Microsoft's Windows bug bounty pays up to US$250,000

Microsoft launches bug bounty program for Windows operating system with pay-outs ranging from US$500 to US$250,000.

microsoft's windows bounty program
Microsoft launches bounty program for Windows. Reuters

Microsoft has launched the Windows bug bounty program on Wednesday with pay-outs ranging from US$500 to US$250,000. The cloud computing company is seeking to strengthen the security wall of Windows operating system through added defensive technologies and the bug-hunting program.

The Windows Bounty Program includes the feature of the Windows Insider Preview on top of Microsoft Edge, Windows Defender Application Guard, Hyper-V, and Mitigation bypass.
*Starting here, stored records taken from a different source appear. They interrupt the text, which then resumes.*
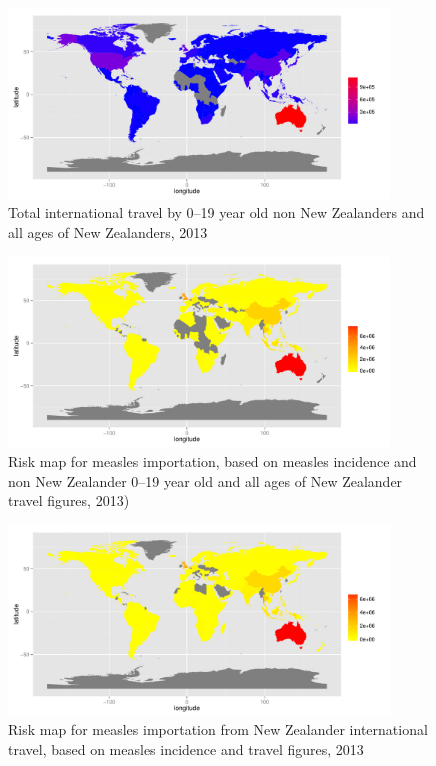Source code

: \documentclass{article}
\begin{document}
\begin{figure}
\begin{center}
     \includegraphics[width=0.9\textwidth]{2013totnp1.pdf}
\end{center}
\caption{Total international travel by 0--19 year old non New Zealanders and all ages of New Zealanders, 2013}
\label{fig:travel12}
\end{figure}

\begin{figure}
\begin{center}
     \includegraphics[width=0.9\textwidth]{2013totnp4.pdf}
\end{center}
\caption{Risk map for measles importation, based on measles incidence and non New Zealander 0--19 year old and all ages of New Zealander travel figures, 2013)}
\label{fig:risk12}
\end{figure}

\begin{figure}
\begin{center}
     \includegraphics[width=0.9\textwidth]{2013nznp4.pdf}
\end{center}
\caption{Risk map for measles importation from New Zealander international travel, based on measles incidence and travel figures, 2013}
\label{fig:nzrisk12}
\end{figure}
\end{document}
Microsoft noted that the payout for the Hyper-V Bounty Program has been increased.

Microsoft takes pride in Windows 10 to embody "the best and newest in our strong commitment to security with world-class mitigations". In a statement, the Redmond, Washington-based company said it is using a host of its advanced mitigations and defences to boost up the system and make it hard for vulnerabilities to enter gateways in hopes to ensure "the customer experience is seamless".

"One of Microsoft's longstanding strategies toward improving software security involves investing in defensive technologies that make it difficult and costly for attackers to find, exploit and leverage vulnerabilities", says Microsoft in a statement.

Microsoft has noted that it is willing to pay the first finder of a bug within the Windows OS even if it is already discovered by the company. Hyper-V pays the highest from US$5,000 up to US$250,000.

The US$250,000 cap of Microsoft is only US$50,000 higher than Apple's Bug Bounty Program. Earlier this month, IBTimes SG reported that Apple's program has not taken off a year after it was launched because the reward is dirt cheap. Security researcher Nikias Bassen said they could earn as much as a million dollar if they can declare a zero-day iOS exploit to third-party companies.

Apple's bounty has its member researchers nonchalant to go after iOS bugs. For now, no one could tell if Microsoft's bounty program would pan out after a year with an almost similar prize to Apple is up for grabs.